Male Chauvinist Movie Postering: The Truth Behind All Those Rear-Revealing Female Heroes

Philip Yu
The Reel Breakdown

The folks over at Huffington Post today raised a titillating question: "Action Movie Butt Shots: Why Must Fighting Females Assume the Same Pose?" Or, more simply, why are chicks in action movie posters always posed backsides-forward?

The simple answer: the butt-thrust pose sells tickets. The tactic gets average-Joes in seats. Action movies favor female back-views because they're marketing tools aimed largely at young males, not females.

The Meta answer: raising the question is a good way to prompt a juicy gallery of poster art. Here is ours:

The HuffPo also ponders why a director like Joss Whedon, he of TV's "Buffy the Vampire Slayer," would fall into the same misogynistic trap. While Whedon has a reputation for treating his female characters like Scarlett Johansson's Black Widow with equal care as their male counterparts, the question is beside the point.

Whedon made the movie -- not the "The Avengers" poster that emphasizes Scarlett Johansson's caboose. In the movie itself, the opening scene with Johansson pops because she is an action figure, not a figure upon which the action happens. As poster art, she's an object not an actor.

In action movies where the target market is not male, like this month's "The Call," the poster does not lead with Oscar winner Halle Berry's buttocks. In the image, Berry faces front and center. Women are called on to identify, not objectify, Berry's character -- and they filled the theaters.

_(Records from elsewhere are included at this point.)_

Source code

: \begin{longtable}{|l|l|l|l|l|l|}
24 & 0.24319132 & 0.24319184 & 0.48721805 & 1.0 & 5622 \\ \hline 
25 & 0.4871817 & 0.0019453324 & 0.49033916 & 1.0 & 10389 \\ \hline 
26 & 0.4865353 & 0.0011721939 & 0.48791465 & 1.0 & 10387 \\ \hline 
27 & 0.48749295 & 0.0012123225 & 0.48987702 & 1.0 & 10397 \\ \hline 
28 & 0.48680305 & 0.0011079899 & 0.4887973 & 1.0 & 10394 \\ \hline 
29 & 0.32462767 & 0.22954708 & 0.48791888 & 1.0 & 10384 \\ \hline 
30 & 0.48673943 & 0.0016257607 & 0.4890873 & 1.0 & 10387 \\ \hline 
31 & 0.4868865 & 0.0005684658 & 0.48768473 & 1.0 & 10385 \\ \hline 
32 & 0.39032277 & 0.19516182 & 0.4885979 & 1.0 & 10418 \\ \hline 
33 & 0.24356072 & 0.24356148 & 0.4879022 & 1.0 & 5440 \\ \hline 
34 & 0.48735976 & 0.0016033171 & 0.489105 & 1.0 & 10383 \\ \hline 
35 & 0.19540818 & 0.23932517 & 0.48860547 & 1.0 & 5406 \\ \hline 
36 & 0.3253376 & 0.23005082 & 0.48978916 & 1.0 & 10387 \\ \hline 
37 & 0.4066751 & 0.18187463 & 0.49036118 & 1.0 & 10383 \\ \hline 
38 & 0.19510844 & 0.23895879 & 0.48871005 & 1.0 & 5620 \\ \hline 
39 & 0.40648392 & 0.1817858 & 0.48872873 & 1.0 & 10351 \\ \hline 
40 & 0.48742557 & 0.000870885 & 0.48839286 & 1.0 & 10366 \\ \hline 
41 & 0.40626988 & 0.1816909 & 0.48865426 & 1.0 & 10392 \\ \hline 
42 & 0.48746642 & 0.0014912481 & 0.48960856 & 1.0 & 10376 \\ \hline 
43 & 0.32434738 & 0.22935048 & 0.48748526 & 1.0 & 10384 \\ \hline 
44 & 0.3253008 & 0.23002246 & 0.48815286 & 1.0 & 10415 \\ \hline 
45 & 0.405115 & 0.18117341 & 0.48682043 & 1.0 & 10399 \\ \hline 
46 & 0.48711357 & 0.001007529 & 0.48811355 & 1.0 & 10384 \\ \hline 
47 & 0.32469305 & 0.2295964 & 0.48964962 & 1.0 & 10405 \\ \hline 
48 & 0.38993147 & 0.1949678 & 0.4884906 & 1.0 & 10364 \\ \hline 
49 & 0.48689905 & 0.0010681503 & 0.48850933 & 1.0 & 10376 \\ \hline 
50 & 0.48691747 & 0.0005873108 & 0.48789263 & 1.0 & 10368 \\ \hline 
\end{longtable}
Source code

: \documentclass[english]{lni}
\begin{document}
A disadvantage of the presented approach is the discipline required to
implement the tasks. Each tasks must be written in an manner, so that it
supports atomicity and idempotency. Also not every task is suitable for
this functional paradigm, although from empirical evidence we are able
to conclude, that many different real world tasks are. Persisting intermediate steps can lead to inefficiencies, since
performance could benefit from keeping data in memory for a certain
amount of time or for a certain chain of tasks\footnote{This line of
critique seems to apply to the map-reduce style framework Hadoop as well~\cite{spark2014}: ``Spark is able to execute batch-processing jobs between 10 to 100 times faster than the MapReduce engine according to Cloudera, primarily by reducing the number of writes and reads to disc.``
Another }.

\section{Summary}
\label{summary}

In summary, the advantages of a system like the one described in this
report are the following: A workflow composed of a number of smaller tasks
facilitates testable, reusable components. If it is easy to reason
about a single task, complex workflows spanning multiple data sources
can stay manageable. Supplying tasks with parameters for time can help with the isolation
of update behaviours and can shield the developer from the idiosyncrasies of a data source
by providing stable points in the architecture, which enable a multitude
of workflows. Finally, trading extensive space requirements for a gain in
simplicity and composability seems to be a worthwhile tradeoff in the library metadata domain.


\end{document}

Check out the poster for Saoirse Ronan in "The Host," out tomorrow. Ronan -- and her antagonist played by Diane Kruger -- face front, eyes forward. Look back at Ronan's previous action film, "Hanna" -- eyes front. Would the poster for "The Hunger Games" ever feature an image of Jennifer Lawrence as Katniss Everdeen, rear-end forward? Never! The Girl-on-Fire typically faces front, eyes daring the camera to stare back.

Looking back to memorable posters with strong female action characters consider Angelina Jolie's front-forward, hips flexed, knees bent and ready for action image in "Lara Croft: Tomb Raider." When Angelina does action, like "Salt" or "Wanted," she doesn't lead with her rear.

The HuffPo article concludes with a question: "Should studios give fairer treatment to their female stars?" Obviously. Let's start today!

However, female equity in film has very little to do with the way movie posters hawking testosterone-driven actioners portray women's anatomy -- precisely because the target audience is men.